(Collected data)
-*-

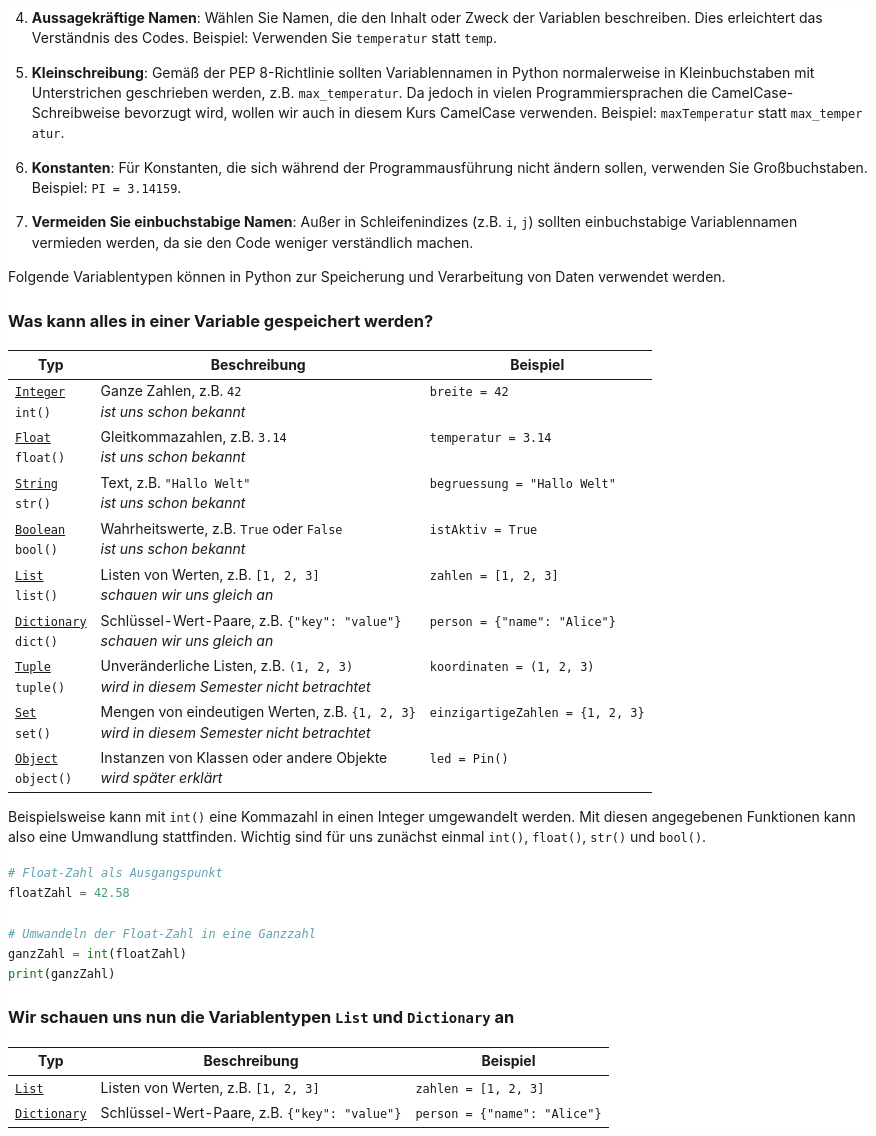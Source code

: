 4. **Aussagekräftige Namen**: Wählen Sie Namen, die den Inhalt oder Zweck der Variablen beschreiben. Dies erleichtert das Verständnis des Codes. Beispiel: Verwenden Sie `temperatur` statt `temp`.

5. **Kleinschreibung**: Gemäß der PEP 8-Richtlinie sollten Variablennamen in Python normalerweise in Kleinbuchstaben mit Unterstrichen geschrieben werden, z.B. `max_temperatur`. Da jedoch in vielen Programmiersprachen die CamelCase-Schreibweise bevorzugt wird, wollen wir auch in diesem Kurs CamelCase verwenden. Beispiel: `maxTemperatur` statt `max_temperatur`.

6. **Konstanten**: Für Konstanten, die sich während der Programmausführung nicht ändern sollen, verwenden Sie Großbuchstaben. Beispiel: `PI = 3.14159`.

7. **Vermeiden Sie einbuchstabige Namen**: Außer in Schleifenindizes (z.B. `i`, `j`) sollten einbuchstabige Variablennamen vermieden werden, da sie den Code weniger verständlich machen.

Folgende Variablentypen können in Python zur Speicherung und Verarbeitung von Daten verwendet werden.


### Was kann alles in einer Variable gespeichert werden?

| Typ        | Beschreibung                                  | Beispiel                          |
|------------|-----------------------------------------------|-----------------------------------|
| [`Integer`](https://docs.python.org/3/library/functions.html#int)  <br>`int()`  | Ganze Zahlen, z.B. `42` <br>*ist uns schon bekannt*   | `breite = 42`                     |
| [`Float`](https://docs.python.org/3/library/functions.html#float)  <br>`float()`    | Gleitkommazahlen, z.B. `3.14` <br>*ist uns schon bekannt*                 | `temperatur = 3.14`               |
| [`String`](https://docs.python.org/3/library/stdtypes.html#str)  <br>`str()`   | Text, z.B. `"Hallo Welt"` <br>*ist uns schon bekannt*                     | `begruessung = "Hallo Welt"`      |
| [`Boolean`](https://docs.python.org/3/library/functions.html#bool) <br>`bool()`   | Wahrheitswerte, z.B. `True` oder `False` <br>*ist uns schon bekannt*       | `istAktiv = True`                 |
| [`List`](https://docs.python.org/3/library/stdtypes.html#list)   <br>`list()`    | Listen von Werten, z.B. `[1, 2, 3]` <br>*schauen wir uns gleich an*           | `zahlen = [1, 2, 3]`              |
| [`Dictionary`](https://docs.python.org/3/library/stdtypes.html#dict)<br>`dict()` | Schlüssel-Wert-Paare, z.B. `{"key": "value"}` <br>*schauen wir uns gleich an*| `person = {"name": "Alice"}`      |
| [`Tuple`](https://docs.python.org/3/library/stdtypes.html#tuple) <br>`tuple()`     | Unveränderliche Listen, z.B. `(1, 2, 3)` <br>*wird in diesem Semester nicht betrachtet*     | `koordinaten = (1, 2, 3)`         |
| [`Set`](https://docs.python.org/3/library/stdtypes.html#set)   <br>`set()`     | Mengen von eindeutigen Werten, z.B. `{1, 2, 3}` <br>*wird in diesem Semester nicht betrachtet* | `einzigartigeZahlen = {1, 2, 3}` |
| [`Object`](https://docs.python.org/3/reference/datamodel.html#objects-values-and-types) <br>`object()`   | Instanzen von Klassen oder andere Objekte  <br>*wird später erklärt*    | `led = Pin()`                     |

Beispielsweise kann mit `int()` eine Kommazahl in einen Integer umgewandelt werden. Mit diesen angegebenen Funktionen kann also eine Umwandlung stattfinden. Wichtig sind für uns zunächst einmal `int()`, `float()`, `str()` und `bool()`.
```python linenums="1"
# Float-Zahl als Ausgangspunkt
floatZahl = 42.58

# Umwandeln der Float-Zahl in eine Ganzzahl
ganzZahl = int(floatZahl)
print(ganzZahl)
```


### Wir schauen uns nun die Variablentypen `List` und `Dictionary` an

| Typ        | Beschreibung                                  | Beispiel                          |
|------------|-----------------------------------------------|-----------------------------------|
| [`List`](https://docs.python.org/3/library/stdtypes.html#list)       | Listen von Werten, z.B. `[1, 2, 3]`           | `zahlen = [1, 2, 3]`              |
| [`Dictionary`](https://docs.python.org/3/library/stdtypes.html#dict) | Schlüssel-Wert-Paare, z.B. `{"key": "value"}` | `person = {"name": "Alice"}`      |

-*-

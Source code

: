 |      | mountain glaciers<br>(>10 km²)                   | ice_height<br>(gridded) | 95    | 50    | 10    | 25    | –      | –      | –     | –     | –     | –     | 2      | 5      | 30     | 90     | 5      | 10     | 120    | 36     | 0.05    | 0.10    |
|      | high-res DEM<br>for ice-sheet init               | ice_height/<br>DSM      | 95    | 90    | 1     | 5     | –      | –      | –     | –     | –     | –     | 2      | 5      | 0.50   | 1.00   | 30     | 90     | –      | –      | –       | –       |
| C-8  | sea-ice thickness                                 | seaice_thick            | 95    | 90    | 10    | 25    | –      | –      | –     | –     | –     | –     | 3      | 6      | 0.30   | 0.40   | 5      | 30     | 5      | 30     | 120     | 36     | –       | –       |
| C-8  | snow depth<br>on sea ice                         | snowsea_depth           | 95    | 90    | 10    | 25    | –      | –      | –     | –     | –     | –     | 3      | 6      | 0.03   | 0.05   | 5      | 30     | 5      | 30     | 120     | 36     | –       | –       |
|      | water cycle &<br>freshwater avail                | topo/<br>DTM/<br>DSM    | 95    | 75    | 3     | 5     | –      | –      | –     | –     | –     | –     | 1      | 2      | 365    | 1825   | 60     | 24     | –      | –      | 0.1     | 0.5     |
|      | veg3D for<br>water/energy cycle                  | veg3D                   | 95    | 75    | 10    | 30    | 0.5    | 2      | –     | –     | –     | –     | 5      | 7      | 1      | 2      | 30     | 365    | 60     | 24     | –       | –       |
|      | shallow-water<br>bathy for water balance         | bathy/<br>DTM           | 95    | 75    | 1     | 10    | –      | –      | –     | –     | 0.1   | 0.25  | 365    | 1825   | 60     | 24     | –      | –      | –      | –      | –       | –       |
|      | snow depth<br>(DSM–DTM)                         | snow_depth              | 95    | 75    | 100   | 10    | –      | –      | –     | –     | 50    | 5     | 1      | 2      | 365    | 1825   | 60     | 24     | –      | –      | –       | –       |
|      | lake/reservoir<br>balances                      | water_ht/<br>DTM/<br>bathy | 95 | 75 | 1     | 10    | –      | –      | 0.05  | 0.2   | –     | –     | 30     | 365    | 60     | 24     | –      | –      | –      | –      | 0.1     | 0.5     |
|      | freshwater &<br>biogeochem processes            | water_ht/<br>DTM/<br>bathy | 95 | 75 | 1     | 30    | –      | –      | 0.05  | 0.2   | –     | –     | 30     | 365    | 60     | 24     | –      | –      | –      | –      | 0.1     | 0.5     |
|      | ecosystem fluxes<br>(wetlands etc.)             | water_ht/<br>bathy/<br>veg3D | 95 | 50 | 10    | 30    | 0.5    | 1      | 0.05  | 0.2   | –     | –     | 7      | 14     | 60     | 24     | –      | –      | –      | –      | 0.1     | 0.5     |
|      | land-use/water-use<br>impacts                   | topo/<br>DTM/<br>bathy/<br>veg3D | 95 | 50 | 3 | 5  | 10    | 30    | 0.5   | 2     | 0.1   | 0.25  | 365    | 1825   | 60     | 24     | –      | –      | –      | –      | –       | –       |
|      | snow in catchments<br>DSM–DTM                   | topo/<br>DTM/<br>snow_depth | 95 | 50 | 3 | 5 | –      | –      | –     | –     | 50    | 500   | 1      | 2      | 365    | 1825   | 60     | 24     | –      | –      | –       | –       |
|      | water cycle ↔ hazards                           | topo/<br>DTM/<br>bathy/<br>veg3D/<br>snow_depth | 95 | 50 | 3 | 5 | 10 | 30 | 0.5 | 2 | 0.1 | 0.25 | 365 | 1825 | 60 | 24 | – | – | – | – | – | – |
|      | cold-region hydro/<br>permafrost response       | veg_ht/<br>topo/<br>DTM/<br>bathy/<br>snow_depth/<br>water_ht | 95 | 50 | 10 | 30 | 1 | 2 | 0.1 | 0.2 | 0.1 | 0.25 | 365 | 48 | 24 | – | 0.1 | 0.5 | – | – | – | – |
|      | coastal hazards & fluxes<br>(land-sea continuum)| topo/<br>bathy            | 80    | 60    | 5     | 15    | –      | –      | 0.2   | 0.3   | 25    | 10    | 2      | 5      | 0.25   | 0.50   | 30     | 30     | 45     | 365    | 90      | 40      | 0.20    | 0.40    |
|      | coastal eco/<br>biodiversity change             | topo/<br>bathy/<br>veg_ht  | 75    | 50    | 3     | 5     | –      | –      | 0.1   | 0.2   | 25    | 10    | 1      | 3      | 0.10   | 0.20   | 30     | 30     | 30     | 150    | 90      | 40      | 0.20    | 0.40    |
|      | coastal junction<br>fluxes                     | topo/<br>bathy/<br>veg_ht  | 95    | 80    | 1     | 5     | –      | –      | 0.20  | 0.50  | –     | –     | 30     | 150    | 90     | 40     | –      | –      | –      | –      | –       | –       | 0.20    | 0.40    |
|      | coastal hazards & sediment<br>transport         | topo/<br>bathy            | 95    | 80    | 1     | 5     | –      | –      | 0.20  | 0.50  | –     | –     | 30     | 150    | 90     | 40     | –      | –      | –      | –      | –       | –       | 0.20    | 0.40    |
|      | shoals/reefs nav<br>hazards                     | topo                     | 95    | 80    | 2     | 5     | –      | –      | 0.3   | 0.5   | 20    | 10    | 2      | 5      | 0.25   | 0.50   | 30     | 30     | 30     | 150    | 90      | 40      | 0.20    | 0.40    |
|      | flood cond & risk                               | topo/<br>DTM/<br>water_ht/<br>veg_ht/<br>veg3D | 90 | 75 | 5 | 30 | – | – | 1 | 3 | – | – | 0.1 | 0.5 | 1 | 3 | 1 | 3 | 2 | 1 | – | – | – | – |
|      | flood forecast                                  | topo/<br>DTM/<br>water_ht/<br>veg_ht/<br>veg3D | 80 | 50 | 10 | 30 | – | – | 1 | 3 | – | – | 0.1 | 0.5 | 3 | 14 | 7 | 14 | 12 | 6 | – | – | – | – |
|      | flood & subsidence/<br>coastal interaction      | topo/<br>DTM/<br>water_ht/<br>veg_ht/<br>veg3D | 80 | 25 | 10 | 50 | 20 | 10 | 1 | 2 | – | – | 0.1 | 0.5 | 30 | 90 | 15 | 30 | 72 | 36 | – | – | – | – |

-*-

▶ _AIM OF THE EXERCISE_:
Which of the lines above include the word "schauen"? Copy each of them.

▶ _EXPECTED ANSWER_:
| [`List`](https://docs.python.org/3/library/stdtypes.html#list)   <br>`list()`    | Listen von Werten, z.B. `[1, 2, 3]` <br>*schauen wir uns gleich an*           | `zahlen = [1, 2, 3]`              |
| [`Dictionary`](https://docs.python.org/3/library/stdtypes.html#dict)<br>`dict()` | Schlüssel-Wert-Paare, z.B. `{"key": "value"}` <br>*schauen wir uns gleich an*| `person = {"name": "Alice"}`      |
### Wir schauen uns nun die Variablentypen `List` und `Dictionary` an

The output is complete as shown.